Tunnelling through finite graphene superlattices: resonance splitting effect

TL;DR

This paper derives an exact formula for electron transmission through finite graphene superlattices, revealing resonance splitting phenomena that depend on the number of barriers, applicable to various potential types and shapes.

Contribution

It provides a novel analytical expression for transmission probability in finite graphene superlattices with arbitrary barriers, highlighting resonance splitting effects.

Findings

Resonance energies split into multiple peaks as barriers increase.

The derived formula applies to both electric and magnetic potentials.
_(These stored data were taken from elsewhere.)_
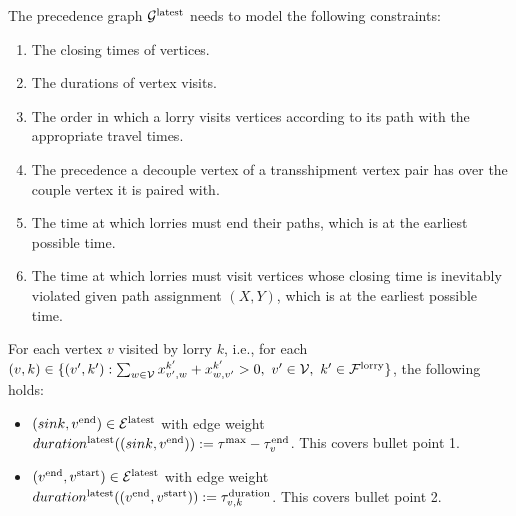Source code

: 





The precedence graph
$\mathcal G^{\rm latest} $
needs to model the following constraints:
\begin{enumerate}
  \item \label{latest:closing} The closing times of vertices.
  \item The durations of vertex visits.
  \item The order in which a lorry visits vertices according to its path with the appropriate travel times.
  \item The precedence a decouple vertex of a transshipment vertex pair has over the couple vertex it is paired with.
  \item The time at which lorries must end their paths, which is at the earliest possible time.
  \item The time at which lorries must visit vertices whose closing time is inevitably violated given path assignment $(X,Y) $, which is at the earliest possible time.
\end{enumerate}

%


For each vertex $v$ visited by lorry $k$, i.e., for each
 $(v,k) \in  \{ (v',k') :
\sum_{w \in \mathcal V} x^{k'}_{v',w} + x^{k'}_{w,v'} > 0,
\ v' \in \mathcal V,
\ k' \in \mathcal F^{\rm lorry} \}$,
the following holds:
\begin{itemize}
  \item
  $( sink,v^{\rm end})  \in \mathcal E^{\rm latest} $
  with edge weight
    $duration^{\rm latest}((sink,v^{\rm end})) := \tau^{\rm max} - \tau^{\rm end}_v $.
    This covers bullet point 1.
  \item
  $(v^{\rm end},v^{\rm start}) \in \mathcal E^{\rm latest}$
  with edge weight
  $duration^{\rm latest}((v^{\rm end},v^{\rm start})) := \tau^{\rm duration}_{v,k}$.
  This covers bullet point 2.
\end{itemize}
Numerical results confirm the analytical predictions across different superlattice configurations.

Abstract

An exact expression of the transmission probability through a finite graphene superlattice with an arbitrary number of potential barriers $n$ is derived in two cases of the periodic potential: rectangular electric potential and $\delta$-function magnetic potential. Obtained transmission probabilities show two types of resonance energy: barrier-induced resonance energies unchanged as $n$ varies and well-induced resonance energies undergone the $(n - 1)$-fold splitting as $n$ increases. Supported by numerical calculations for various types of graphene superlattices, these analytical findings are assumed to be in equal applied to all of finite graphene superlattices regardless of potential natures [electric or magnetic] as well as potential barrier shapes.